[Stored data entries]
________________
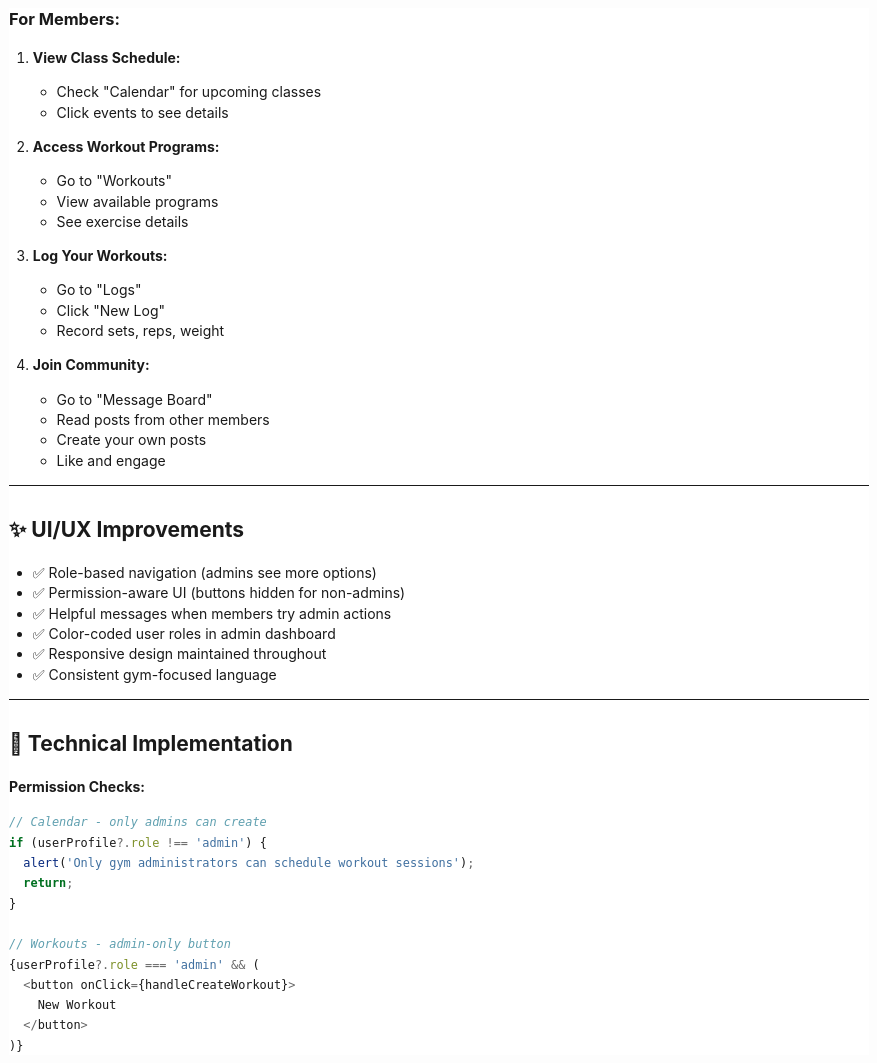 ### **For Members:**

1. **View Class Schedule:**
   - Check "Calendar" for upcoming classes
   - Click events to see details

2. **Access Workout Programs:**
   - Go to "Workouts"
   - View available programs
   - See exercise details

3. **Log Your Workouts:**
   - Go to "Logs"
   - Click "New Log"
   - Record sets, reps, weight

4. **Join Community:**
   - Go to "Message Board"
   - Read posts from other members
   - Create your own posts
   - Like and engage

---

## ✨ UI/UX Improvements

- ✅ Role-based navigation (admins see more options)
- ✅ Permission-aware UI (buttons hidden for non-admins)
- ✅ Helpful messages when members try admin actions
- ✅ Color-coded user roles in admin dashboard
- ✅ Responsive design maintained throughout
- ✅ Consistent gym-focused language

---

## 🔧 Technical Implementation

**Permission Checks:**
```javascript
// Calendar - only admins can create
if (userProfile?.role !== 'admin') {
  alert('Only gym administrators can schedule workout sessions');
  return;
}

// Workouts - admin-only button
{userProfile?.role === 'admin' && (
  <button onClick={handleCreateWorkout}>
    New Workout
  </button>
)}
```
________________
TASK GOAL:
Starting with the first line of the records above and stopping after the line containing "- ✅ Permission-aware", repeat every line exactly and leave out the pictures.

EXPECTED ANSWER:
 ### **For Members:**

1. **View Class Schedule:**
   - Check "Calendar" for upcoming classes
   - Click events to see details

2. **Access Workout Programs:**
   - Go to "Workouts"
   - View available programs
   - See exercise details

3. **Log Your Workouts:**
   - Go to "Logs"
   - Click "New Log"
   - Record sets, reps, weight

4. **Join Community:**
   - Go to "Message Board"
   - Read posts from other members
   - Create your own posts
   - Like and engage

---

## ✨ UI/UX Improvements

- ✅ Role-based navigation (admins see more options)
- ✅ Permission-aware UI (buttons hidden for non-admins)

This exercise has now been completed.